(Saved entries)
■ ■ ■ ■ ■
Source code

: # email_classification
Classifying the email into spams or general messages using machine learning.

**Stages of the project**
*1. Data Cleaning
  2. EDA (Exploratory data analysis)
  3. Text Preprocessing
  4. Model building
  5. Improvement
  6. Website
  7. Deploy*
■ ■ ■ ■ ■
- [Work request] In the entries above, find the line with "of the project**", then retype it and every line after it exactly.

- [The completed task]
**Stages of the project**
*1. Data Cleaning
  2. EDA (Exploratory data analysis)
  3. Text Preprocessing
  4. Model building
  5. Improvement
  6. Website
  7. Deploy*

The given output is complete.